TORONTO The Canadian government has committed a major gaffe by posting sensitive details about the upcoming G-8 summit on the Internet, security experts say.
Dozens of diagrams, documents and blueprints were included in an online request for bids by private contractors.
"There's no way that information should be on the Internet, no way in the world," Alan Bell, a Toronto-based security consultant and former member of Britain's elite Special Air Service, who has protected delegates at similar meetings, told The Washington Times.
About 1,700 contracts to serve the upcoming summit of the world's top eight industrial democracies are up for bid.

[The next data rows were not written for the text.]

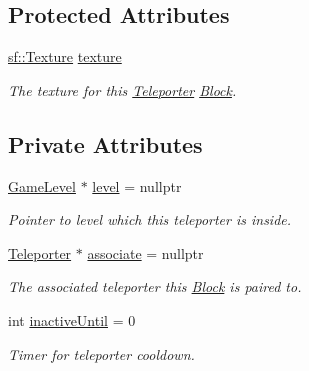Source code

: \subsection*{Protected Attributes}
\begin{DoxyCompactItemize}
\item 
\mbox{\label{class_teleporter_a9bece367478b8ba85f6f2f5db9cbf117}} 
\mbox{\hyperlink{classsf_1_1_texture}{sf\+::\+Texture}} \mbox{\hyperlink{class_teleporter_a9bece367478b8ba85f6f2f5db9cbf117}{texture}}
\begin{DoxyCompactList}\small\item\em The texture for this \mbox{\hyperlink{class_teleporter}{Teleporter}} \mbox{\hyperlink{class_block}{Block}}. \end{DoxyCompactList}\end{DoxyCompactItemize}
\subsection*{Private Attributes}
\begin{DoxyCompactItemize}
\item 
\mbox{\label{class_teleporter_a306d3b102e275c36d5c0702b3113937b}} 
\mbox{\hyperlink{class_game_level}{Game\+Level}} $\ast$ \mbox{\hyperlink{class_teleporter_a306d3b102e275c36d5c0702b3113937b}{level}} = nullptr
\begin{DoxyCompactList}\small\item\em Pointer to level which this teleporter is inside. \end{DoxyCompactList}\item 
\mbox{\label{class_teleporter_abd287de4591c09c1a53c1f39bbf60377}} 
\mbox{\hyperlink{class_teleporter}{Teleporter}} $\ast$ \mbox{\hyperlink{class_teleporter_abd287de4591c09c1a53c1f39bbf60377}{associate}} = nullptr
\begin{DoxyCompactList}\small\item\em The associated teleporter this \mbox{\hyperlink{class_block}{Block}} is paired to. \end{DoxyCompactList}\item 
\mbox{\label{class_teleporter_a1adc501bc52a19fdf536d47f286e1298}} 
int \mbox{\hyperlink{class_teleporter_a1adc501bc52a19fdf536d47f286e1298}{inactive\+Until}} = 0
\begin{DoxyCompactList}\small\item\em Timer for teleporter cooldown. \end{DoxyCompactList}\end{DoxyCompactItemize}
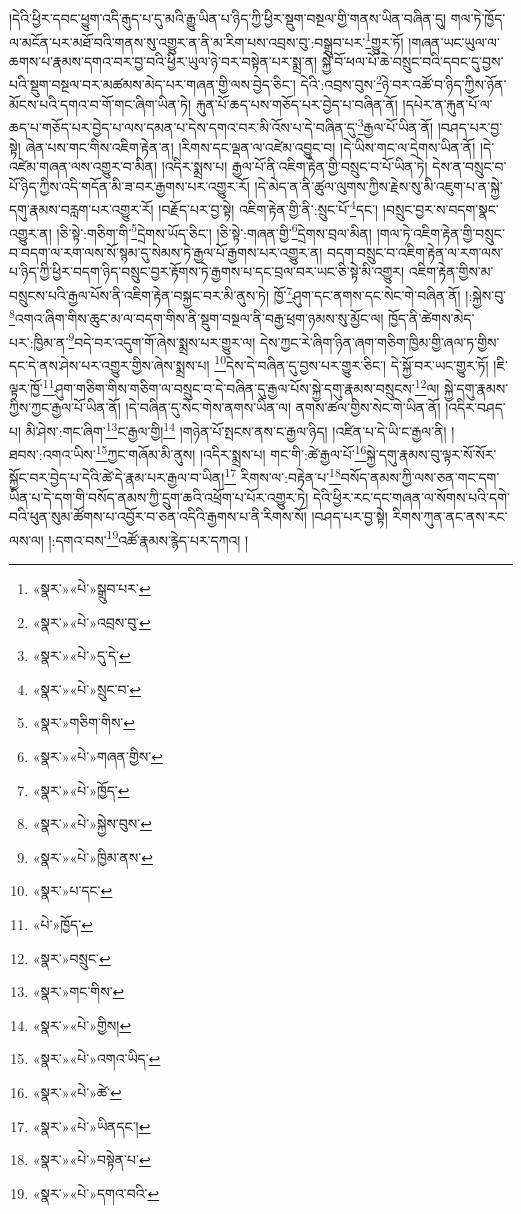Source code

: །དེའི་ཕྱིར་དབང་ཕྱུག་འདི་རྒུད་པ་དུ་མའི་རྒྱུ་ཡིན་པ་ཉིད་ཀྱི་ཕྱིར་སྡུག་བསྔལ་གྱི་གནས་ཡིན་བཞིན་དུ། གལ་ཏེ་ཁྱོད་ལ་མངོན་པར་མཐོ་བའི་གནས་སུ་འགྱུར་ན་ནི་མ་རིག་པས་འབྲས་བུ་:བསྒྲུབ་པར་\footnote{«སྣར་»«པེ་»སྒྲུབ་པར་}གྱུར་ཏོ། །གཞན་ཡང་ཡུལ་ལ་ཆགས་པ་རྣམས་དགའ་བར་བྱ་བའི་ཕྱིར་ཡུལ་ཉེ་བར་བསྟེན་པར་སྨྲ་ན། སྐྱེ་བོ་ཕལ་པོ་ཆེ་བསྲུང་བའི་དབང་དུ་བྱས་པའི་སྡུག་བསྔལ་བར་མཚམས་མེད་པར་གཞན་གྱི་ལས་བྱེད་ཅིང་། དེའི་:འབྲས་བུས་\footnote{«སྣར་»«པེ་»འབྲས་བུ་}ཉེ་བར་འཚོ་བ་ཉིད་ཀྱིས་ཉོན་མོངས་པའི་དགའ་བ་གོ་གང་ཞིག་ཡིན་ཏེ། རྐུན་པོ་ཆད་པས་གཅོད་པར་བྱེད་པ་བཞིན་ནོ། །དཔེར་ན་རྐུན་པོ་ལ་ཆད་པ་གཅོད་པར་བྱེད་པ་ལས་དམན་པ་དེས་དགའ་བར་མི་འོས་པ་དེ་བཞིན་དུ་\footnote{«སྣར་»«པེ་»དུ་དེ་}རྒྱལ་པོ་ཡིན་ནོ། །བཤད་པར་བྱ་སྟེ། ཞེན་པས་གང་གིས་འཇིག་རྟེན་ན། །རིགས་དང་ལྡན་ལ་འཛེམ་འབྱུང་བ། །དེ་ཡིས་གང་ལ་དྲེགས་ཡིན་ནོ། །དེ་འཛེམ་གཞན་ལས་འགྱུར་བ་མིན། །འདིར་སྨྲས་པ། རྒྱལ་པོ་ནི་འཇིག་རྟེན་གྱི་བསྲུང་བ་པོ་ཡིན་ཏེ། དེས་ན་བསྲུང་བ་པོ་ཉིད་ཀྱིས་འདི་གདོན་མི་ཟ་བར་རྒྱགས་པར་འགྱུར་རོ། །དེ་མེད་ན་ནི་ཚུལ་ལུགས་ཀྱིས་རྗེས་སུ་མི་འཇུག་པ་ན་སྐྱེ་དགུ་རྣམས་བརླག་པར་འགྱུར་རོ། །བརྗོད་པར་བྱ་སྟེ། འཇིག་རྟེན་གྱི་ནི་:སྲུང་པོ་\footnote{«སྣར་»«པེ་»སྲུང་བ་}དང་། །བསྲུང་བྱར་ས་བདག་སྣང་འགྱུར་ན། །ཅི་སྟེ་:གཅིག་གི་\footnote{«སྣར་»གཅིག་གིས་}དྲེགས་ཡོད་ཅིང་། །ཅི་སྟེ་:གཞན་གྱི་\footnote{«སྣར་»«པེ་»གཞན་གྱིས་}དྲེགས་བྲལ་མིན། །གལ་ཏེ་འཇིག་རྟེན་གྱི་བསྲུང་བ་བདག་ལ་རག་ལས་སོ་སྙམ་དུ་སེམས་ཏེ་རྒྱལ་པོ་རྒྱགས་པར་འགྱུར་ན། བདག་བསྲུང་བ་འཇིག་རྟེན་ལ་རག་ལས་པ་ཉིད་ཀྱི་ཕྱིར་བདག་ཉིད་བསྲུང་བྱར་རྟོགས་ཏེ་རྒྱགས་པ་དང་བྲལ་བར་ཡང་ཅི་སྟེ་མི་འགྱུར། འཇིག་རྟེན་གྱིས་མ་བསྲུངས་པའི་རྒྱལ་པོས་ནི་འཇིག་རྟེན་བསྐྱང་བར་མི་ནུས་ཏེ། ཁྱོ་\footnote{«སྣར་»«པེ་»ཁྱོད་}ཤུག་དང་ནགས་དང་སེང་གེ་བཞིན་ནོ། །:སྐྱེས་བུ་\footnote{«སྣར་»«པེ་»སྐྱེས་བུས་}འགའ་ཞིག་གིས་ཆུང་མ་ལ་བདག་གིས་ནི་སྡུག་བསྔལ་ནི་བརྒྱ་ཕྲག་ཉམས་སུ་མྱོང་ལ། ཁྱོད་ནི་ཚེགས་མེད་པར་:ཁྱིམ་ན་\footnote{«སྣར་»«པེ་»ཁྱིམ་ནས་}བདེ་བར་འདུག་གོ་ཞེས་སྨྲས་པར་གྱུར་ལ། དེས་ཀྱང་རེ་ཞིག་ཉིན་ཞག་གཅིག་ཁྱིམ་གྱི་ཞལ་ཏ་གྱིས་དང་དེ་ནས་ཤེས་པར་འགྱུར་གྱིས་ཞེས་སྨྲས་པ། \footnote{«སྣར་»པ་དང་}དེས་དེ་བཞིན་དུ་བྱས་པར་གྱུར་ཅིང་། དེ་སྐྱོ་བར་ཡང་གྱུར་ཏོ། །ཇི་ལྟར་ཁྱོ་\footnote{«པེ་»ཁྱོད་}ཤུག་གཅིག་གིས་གཅིག་ལ་བསྲུང་བ་དེ་བཞིན་དུ་རྒྱལ་པོས་སྐྱེ་དགུ་རྣམས་བསྲུངས་\footnote{«སྣར་»བསྲུང་}ལ། སྐྱེ་དགུ་རྣམས་ཀྱིས་ཀྱང་རྒྱལ་པོ་ཡིན་ནོ། །དེ་བཞིན་དུ་སེང་གེས་ནགས་ཡིན་ལ། ནགས་ཚལ་གྱིས་སེང་གེ་ཡིན་ནོ། །འདིར་བཤད་པ། མི་ཤེས་:གང་ཞིག་\footnote{«སྣར་»གང་གིས་}ང་རྒྱལ་གྱི།\footnote{«སྣར་»«པེ་»གྱིས།} །གཉེན་པོ་སྤངས་ནས་ང་རྒྱལ་ཉིད། །འཛིན་པ་དེ་ཡི་ང་རྒྱལ་ནི། །ཐབས་:འགའ་ཡིས་\footnote{«སྣར་»«པེ་»འགའ་ཡིད་}ཀྱང་གཞོམ་མི་ནུས། །འདིར་སྨྲས་པ། གང་གི་:ཚེ་རྒྱལ་པོ་\footnote{«སྣར་»«པེ་»ཚེ་}སྐྱེ་དགུ་རྣམས་བུ་ལྟར་སོ་སོར་སྐྱོང་བར་བྱེད་པ་དེའི་ཚེ་དེ་རྣམ་པར་རྒྱལ་བ་ཡིན།\footnote{«སྣར་»«པེ་»ཡིནདང་།} རིགས་ལ་:བརྟེན་པ་\footnote{«སྣར་»«པེ་»བསྟེན་པ་}བསོད་ནམས་ཀྱི་ལས་ཅན་གང་དག་ཡིན་པ་དེ་དག་གི་བསོད་ནམས་ཀྱི་དྲུག་ཆའི་འཕྲོག་པ་པོར་འགྱུར་ཏེ། དེའི་ཕྱིར་རང་དང་གཞན་ལ་སོགས་པའི་དགེ་བའི་ཕུན་སུམ་ཚོགས་པ་འབྱོར་བ་ཅན་འདིའི་རྒྱགས་པ་ནི་རིགས་སོ། །བཤད་པར་བྱ་སྟེ། རིགས་ཀུན་ནང་ནས་རང་ལས་ལ། །:དགའ་བས་\footnote{«སྣར་»«པེ་»དགའ་བའི་}འཚོ་རྣམས་རྙེད་པར་དཀའ། །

The Royal Canadian Mounted Police, world-renowned for its scarlet tunics and broad-brimmed Stetson-style hats, is coordinating security at the June summit and vetted the information before it was posted seven weeks ago.
It believes the posting doesn't compromise its $100 million plan to protect President Bush and seven other world leaders.
"It's not the kind of information we're concerned about at all," RCMP spokesman Cpl. James Johnston said.
That may be, but the documents quickly disappeared from the government Web site after news of the controversy broke yesterday.
The leaders will meet in Kananaskis, Alberta, a rural location amidst the Canadian Rockies and protected woodlands about 60 miles east of Calgary.
All it took to get to the information, buried among 1,700 contracts up for bid, was a name, e-mail address and credit card far too easy, experts say, to download what should be classified.
"It provides an opportunity for some of the high-end security threats," said John Thompson, director of the Mackenzie Institute, a Toronto-based think tank that specializes in political instability and organized violence.
The summit's remote location in a valley that will be heavily guarded is already a strong deterrent for would-be troublemakers, Mr. Thompson noted.
Reporters, protesters and a large part of each leader's own entourage will be kept well away from the meeting area.
Posting the information could have been far more damaging had the location been in an urban center surrounded by tall buildings, he said, but is still "a major faux pas and certainly unprofessional."
Opposition critics took the Liberal Party government to task yesterday, using stronger language to describe the gaffe.
"The preparation for the G-8 meeting has been bungled from the beginning," opposition lawmaker Myron Thompson told the House of Commons in Ottawa.